─── Provided material

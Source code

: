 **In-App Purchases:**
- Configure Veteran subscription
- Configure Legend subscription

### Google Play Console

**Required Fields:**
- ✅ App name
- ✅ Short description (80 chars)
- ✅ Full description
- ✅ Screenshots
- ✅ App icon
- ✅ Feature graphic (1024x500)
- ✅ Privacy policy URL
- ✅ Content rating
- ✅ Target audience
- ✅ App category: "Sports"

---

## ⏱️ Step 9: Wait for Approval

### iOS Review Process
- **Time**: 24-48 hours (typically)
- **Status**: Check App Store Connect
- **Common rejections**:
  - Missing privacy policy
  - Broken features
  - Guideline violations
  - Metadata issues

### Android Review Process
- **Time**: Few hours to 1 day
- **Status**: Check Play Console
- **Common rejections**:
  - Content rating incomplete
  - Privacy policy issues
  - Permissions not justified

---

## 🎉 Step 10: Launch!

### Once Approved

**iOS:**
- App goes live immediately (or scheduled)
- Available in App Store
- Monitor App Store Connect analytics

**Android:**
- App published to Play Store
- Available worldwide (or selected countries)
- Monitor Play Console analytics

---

──────

Prompt: Repeat, exactly as they stand above, the lines from the line with "### Android Review Process" to the line with "- Available worldwide (or selected countries)", both lines included.

Exercise response:
### Android Review Process
- **Time**: Few hours to 1 day
- **Status**: Check Play Console
- **Common rejections**:
  - Content rating incomplete
  - Privacy policy issues
  - Permissions not justified

---

## 🎉 Step 10: Launch!

### Once Approved

**iOS:**
- App goes live immediately (or scheduled)
- Available in App Store
- Monitor App Store Connect analytics

**Android:**
- App published to Play Store
- Available worldwide (or selected countries)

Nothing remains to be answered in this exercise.